石田純一と安倍総理は主義主張は違うが、同じ世代だと共感させられるものがある。
一方において、最近の20代30代の男子は草食男子とも言われていて、要するに、失敗することを極度におそれる「受け身男」と私は言いたい。
それは彼等の父母が戦争を知らず、日本が不況になっていった世代と関係しているのではないかとも感じる。
それは診療にも言える。
あえて無理をして、自分の出来る範囲を広げない。
インプラントに習熟したら、マイクロ、マイクロに習熟したらGP矯正と、自分の得意分野を広げようとしない。
昔、大学で寮生活をしていた時の、交友範囲内で女子に「ガツン」とやられて、失恋のショックで1週間立ち直れずに寝込んでいる者が必ずと言っていい程いた。

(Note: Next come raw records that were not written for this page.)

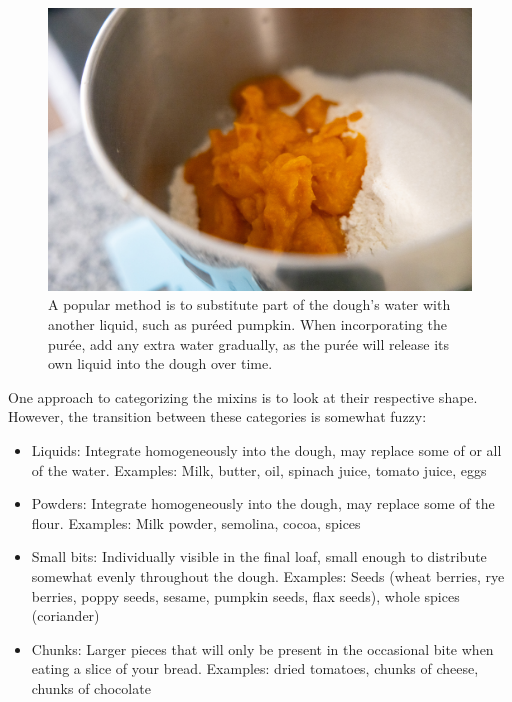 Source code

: \begin{figure}[htb!]
  \centering
  \includegraphics[width=\textwidth]{pumpkin-on-flour}
  \caption[Pumpkin purée]{A popular method is to substitute part of the
          dough's water with another liquid, such as puréed pumpkin.  When
          incorporating the purée, add any extra water gradually, as the purée
          will release its own liquid into the dough over time.}%
          \label{fig:pumpkin-on-flour}
\end{figure}

One approach to categorizing the mixins is to look at their respective shape.
However, the transition between these categories is somewhat fuzzy:

\begin{itemize}
  \item Liquids: Integrate homogeneously into the dough, may replace some of
      or all of the water. Examples: Milk, butter, oil, spinach juice, tomato
      juice, eggs
  \item Powders: Integrate homogeneously into the dough, may replace some of
      the flour. Examples: Milk powder, semolina, cocoa, spices
  \item Small bits: Individually visible in the final loaf, small enough to
      distribute somewhat evenly throughout the dough. Examples: Seeds (wheat
      berries, rye berries, poppy seeds, sesame, pumpkin seeds,
      flax seeds), whole spices (coriander)
  \item Chunks: Larger pieces that will only be present in the occasional bite
      when eating a slice of your bread. Examples: dried tomatoes, chunks of
      cheese, chunks of chocolate
\end{itemize}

「肉食男子」がせめこんで、ガツンとやられる断末魔的な姿であった。
しかし、ふられてもふられても、懲りずに「女子」に向かっていく姿に皆エールを送り、ヤケ酒に付き合い、そして1ヶ月たち2ヶ月たって立ち直っていく姿を何回見たことか。
でもそういった過程を経て、社会人となっても自分の出来うる範囲の極限まで生きてきたというのが、我々の世代ではないだろうか。
らいおん歯科の独身ドクターも如実に「草食男子」の傾向が出ている。
20年ぐらい前までは、かなり個性的で、私に論戦を挑んできたドクターがいて厄介だなと思う一方、そういうドクターは独立しても確固とした自分を持っていたので、開業しても成功するドクターが多かった。
草食男子では女の子とデートしているぐらいならいいが、「戦争」ともいえるこれからの歯科医院の開業の世界で渡っていけるのかと心配しているのは私だけだろうか。